= Medici Codex =

Music book prepared for Pope Leo X

The Medici Codex of 1518 is a music book prepared for the Pope Leo X, the second son of Lorenzo the Magnificent of the Medici family, who was pope from 1513 to 1521.

The codex contains 53 motets by 21 composers, and was presented to Leo's nephew Lorenzo di Piero de' Medici, Duke of Urbino, at his wedding to the French princess Madeleine de La Tour d'Auvergne in 1518. The wedding was held on 2 May 1518 in Amboise, France. The book was given to the nuptial couple at their triumphant return to Florence on 8 September 1518.

Edward Lowinsky, in the three-volume facsimile edition (1968), proposed that Jean Mouton, a leading court composer for the French king, Francis I, was the editor. Ten motets by Jean Mouton were included in the Medici Codex.
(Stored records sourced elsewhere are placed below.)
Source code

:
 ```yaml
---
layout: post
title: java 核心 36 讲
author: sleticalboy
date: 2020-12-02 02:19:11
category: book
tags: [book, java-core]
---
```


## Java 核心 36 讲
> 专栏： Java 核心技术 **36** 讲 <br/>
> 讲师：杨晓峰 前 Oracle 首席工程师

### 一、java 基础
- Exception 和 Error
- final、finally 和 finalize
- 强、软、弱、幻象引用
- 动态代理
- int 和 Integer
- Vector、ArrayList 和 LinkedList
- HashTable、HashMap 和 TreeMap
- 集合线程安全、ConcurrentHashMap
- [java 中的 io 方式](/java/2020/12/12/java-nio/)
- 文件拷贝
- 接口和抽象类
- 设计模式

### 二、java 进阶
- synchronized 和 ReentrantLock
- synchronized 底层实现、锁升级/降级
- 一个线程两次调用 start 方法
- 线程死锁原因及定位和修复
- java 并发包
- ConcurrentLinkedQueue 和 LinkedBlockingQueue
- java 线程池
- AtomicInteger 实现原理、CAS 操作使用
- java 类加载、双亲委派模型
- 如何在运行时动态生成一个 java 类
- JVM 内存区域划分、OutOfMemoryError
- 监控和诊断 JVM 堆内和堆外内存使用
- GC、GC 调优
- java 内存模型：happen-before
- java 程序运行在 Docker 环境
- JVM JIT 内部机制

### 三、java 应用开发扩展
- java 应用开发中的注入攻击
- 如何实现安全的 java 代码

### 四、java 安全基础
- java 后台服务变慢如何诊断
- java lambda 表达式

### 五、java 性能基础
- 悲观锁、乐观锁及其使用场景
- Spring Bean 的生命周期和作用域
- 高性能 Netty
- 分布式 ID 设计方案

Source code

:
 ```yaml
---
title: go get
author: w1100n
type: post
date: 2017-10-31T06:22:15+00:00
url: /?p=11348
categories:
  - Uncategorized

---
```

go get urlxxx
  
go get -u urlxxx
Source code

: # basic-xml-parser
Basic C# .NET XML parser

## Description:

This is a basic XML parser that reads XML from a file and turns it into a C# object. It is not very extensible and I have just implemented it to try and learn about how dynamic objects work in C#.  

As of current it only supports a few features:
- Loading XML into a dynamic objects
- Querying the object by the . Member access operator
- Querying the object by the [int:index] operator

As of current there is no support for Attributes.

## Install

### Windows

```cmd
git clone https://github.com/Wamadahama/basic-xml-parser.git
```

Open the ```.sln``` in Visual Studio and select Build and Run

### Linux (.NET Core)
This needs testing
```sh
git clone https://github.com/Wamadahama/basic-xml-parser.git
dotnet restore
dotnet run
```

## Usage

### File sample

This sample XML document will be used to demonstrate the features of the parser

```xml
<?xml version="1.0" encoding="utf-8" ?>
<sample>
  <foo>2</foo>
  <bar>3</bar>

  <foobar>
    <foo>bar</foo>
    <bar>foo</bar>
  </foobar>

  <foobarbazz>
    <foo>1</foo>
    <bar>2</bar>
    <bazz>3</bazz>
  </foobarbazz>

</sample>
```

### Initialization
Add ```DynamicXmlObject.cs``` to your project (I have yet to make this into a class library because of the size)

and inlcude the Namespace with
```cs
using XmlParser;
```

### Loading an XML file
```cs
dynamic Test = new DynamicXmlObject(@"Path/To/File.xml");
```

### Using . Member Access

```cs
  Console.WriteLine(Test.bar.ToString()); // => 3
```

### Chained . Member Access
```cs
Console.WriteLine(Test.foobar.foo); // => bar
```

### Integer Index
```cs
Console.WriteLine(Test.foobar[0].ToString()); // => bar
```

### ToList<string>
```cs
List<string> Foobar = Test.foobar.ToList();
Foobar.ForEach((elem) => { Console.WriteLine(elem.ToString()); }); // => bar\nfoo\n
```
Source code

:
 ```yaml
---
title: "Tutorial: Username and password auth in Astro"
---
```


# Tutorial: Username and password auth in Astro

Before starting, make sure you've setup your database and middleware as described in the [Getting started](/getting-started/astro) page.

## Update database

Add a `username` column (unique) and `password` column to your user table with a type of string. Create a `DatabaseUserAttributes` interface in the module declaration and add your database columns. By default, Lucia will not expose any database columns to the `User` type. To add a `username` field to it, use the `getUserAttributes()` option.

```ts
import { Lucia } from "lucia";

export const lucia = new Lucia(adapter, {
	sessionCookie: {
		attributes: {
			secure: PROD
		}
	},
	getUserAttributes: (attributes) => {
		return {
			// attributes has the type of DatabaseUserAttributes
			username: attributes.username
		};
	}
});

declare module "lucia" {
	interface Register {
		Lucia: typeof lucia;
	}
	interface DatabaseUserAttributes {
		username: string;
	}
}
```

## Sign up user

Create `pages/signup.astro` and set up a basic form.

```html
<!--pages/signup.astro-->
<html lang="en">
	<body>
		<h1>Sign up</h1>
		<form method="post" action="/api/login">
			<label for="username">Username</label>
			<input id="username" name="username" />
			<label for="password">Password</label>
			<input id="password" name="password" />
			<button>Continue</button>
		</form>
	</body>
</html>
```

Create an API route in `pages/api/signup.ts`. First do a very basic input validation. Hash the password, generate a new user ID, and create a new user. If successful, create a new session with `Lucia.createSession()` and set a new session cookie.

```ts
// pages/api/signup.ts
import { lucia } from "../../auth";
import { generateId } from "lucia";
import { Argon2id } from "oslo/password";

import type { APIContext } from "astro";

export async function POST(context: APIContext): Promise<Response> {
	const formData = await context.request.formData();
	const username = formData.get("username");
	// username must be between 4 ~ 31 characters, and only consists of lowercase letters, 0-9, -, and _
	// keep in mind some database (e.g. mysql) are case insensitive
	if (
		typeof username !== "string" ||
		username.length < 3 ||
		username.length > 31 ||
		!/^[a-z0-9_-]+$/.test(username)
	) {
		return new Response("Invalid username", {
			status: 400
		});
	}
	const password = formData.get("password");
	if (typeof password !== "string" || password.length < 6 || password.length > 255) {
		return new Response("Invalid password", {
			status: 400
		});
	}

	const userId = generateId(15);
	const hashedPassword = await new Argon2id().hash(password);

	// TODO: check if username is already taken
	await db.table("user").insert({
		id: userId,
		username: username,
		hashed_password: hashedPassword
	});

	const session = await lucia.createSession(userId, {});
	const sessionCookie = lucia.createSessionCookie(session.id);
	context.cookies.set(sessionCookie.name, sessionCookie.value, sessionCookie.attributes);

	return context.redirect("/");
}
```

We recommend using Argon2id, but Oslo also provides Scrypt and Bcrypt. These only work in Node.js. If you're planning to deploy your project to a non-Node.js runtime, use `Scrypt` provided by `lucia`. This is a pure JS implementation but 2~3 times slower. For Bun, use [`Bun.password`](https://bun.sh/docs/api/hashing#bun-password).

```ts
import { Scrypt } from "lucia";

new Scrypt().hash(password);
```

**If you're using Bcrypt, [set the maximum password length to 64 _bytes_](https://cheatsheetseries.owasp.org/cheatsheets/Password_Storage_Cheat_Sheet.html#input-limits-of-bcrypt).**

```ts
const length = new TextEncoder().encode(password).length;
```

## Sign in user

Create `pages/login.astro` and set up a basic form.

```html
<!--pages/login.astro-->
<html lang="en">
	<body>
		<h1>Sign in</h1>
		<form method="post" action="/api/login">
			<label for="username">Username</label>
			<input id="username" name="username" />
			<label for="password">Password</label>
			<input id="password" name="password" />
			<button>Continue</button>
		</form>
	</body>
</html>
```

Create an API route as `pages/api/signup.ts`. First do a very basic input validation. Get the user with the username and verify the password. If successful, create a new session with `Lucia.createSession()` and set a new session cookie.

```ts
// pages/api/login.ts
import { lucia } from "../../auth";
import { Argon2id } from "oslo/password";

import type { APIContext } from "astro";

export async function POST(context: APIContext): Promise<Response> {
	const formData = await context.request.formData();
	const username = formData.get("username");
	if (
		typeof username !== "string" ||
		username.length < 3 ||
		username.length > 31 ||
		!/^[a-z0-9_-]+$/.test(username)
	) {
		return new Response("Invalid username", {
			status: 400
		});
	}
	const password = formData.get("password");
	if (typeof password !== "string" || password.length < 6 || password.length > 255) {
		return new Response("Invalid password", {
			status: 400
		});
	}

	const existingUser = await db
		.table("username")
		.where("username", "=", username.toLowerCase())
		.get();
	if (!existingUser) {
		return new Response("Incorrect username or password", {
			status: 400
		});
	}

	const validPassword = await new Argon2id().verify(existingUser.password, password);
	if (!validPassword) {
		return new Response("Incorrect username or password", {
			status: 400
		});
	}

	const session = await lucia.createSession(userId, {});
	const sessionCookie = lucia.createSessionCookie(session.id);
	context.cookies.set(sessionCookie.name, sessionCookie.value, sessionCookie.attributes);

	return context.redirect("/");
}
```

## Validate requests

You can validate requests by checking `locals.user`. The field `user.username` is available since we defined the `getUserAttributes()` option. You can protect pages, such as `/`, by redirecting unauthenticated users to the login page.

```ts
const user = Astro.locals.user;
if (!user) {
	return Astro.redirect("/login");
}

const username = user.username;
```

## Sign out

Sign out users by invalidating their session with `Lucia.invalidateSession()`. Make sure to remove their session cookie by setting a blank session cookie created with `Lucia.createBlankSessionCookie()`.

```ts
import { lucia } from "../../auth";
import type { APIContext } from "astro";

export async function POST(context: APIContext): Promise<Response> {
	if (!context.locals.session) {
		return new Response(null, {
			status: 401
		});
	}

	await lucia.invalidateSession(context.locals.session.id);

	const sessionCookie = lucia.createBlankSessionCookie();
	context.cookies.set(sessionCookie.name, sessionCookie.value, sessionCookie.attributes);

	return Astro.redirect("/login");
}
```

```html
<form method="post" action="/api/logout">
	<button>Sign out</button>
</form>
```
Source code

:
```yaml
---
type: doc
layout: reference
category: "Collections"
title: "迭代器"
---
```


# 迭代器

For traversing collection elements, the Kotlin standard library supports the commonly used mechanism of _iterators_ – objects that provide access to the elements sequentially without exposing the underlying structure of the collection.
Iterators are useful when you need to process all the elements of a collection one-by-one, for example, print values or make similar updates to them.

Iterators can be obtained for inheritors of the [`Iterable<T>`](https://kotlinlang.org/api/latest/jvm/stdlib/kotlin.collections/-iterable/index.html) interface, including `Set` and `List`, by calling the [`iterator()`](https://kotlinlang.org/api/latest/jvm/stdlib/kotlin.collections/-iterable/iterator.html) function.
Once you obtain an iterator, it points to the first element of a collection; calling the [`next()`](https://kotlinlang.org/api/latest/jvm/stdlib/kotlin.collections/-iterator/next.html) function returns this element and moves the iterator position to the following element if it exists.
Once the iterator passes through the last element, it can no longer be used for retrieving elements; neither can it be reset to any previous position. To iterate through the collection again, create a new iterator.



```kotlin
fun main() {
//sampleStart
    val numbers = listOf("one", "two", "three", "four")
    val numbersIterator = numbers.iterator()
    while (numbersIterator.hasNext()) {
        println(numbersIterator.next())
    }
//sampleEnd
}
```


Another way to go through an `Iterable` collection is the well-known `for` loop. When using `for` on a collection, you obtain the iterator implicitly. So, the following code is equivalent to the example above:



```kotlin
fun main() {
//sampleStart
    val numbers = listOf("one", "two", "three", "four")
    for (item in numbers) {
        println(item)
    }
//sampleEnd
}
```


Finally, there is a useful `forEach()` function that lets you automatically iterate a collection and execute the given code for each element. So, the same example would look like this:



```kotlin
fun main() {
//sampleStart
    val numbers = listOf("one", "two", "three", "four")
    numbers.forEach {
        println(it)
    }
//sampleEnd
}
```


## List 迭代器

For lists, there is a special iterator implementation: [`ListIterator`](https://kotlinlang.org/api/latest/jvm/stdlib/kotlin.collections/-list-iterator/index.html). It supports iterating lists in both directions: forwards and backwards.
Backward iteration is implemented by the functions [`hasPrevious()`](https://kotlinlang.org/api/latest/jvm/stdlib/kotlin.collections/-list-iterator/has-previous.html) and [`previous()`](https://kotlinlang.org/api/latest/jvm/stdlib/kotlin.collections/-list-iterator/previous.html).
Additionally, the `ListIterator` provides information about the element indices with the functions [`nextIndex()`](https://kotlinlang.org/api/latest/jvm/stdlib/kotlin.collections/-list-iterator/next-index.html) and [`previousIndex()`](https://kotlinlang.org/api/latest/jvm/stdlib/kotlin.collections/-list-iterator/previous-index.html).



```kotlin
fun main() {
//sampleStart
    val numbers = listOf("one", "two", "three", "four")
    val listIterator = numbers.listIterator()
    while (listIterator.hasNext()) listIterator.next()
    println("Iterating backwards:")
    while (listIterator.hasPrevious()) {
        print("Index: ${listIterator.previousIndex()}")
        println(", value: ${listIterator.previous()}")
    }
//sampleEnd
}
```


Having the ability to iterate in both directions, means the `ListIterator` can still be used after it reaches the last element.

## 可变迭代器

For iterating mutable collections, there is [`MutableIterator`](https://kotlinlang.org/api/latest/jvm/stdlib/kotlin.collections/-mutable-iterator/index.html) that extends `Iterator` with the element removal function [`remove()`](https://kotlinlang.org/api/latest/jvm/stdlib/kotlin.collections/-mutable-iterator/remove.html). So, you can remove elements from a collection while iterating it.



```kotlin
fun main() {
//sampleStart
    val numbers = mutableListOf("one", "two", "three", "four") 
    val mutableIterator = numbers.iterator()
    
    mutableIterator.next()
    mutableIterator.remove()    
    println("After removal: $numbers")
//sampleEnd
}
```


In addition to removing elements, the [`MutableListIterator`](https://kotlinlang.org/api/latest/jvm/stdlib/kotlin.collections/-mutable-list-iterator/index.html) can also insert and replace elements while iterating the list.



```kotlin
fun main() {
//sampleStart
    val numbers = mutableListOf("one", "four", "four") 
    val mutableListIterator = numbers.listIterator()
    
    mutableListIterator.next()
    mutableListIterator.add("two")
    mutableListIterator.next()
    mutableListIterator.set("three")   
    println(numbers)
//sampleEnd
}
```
The book also contains a tribute motet to Leo Gaude felix Florentia by Andreas de Silva, and motets by composers of the Franco-Flemish School, including Johannes de la Fage, Josquin des Prez, Pierrequin de Thérache, Adrian Willaert and Inviolata integra et casta es by the Italian Costanzo Festa. The most famous motet in this collection, Déporation de Ockeghem, based on a French poem by Jean Molinet, was a heartfelt lament on the composer Ockeghem's death in 1497.

== Editions ==

- The Medici Codex of 1518, 3 volumes, 1968

== Recordings ==

- In 2002 Finnish label Alba Records released a recording of thirteen of the motets by the Ring Ensemble.
- A recording of nine of the motets, and two others, was made in 2010 by Cappella Pratensis, conducted by Joshua Rifkin.
- A recording of twelve of the motets was made in 2012 by Rutgers Collegium Musicum, conducted by Andrew Kirkman.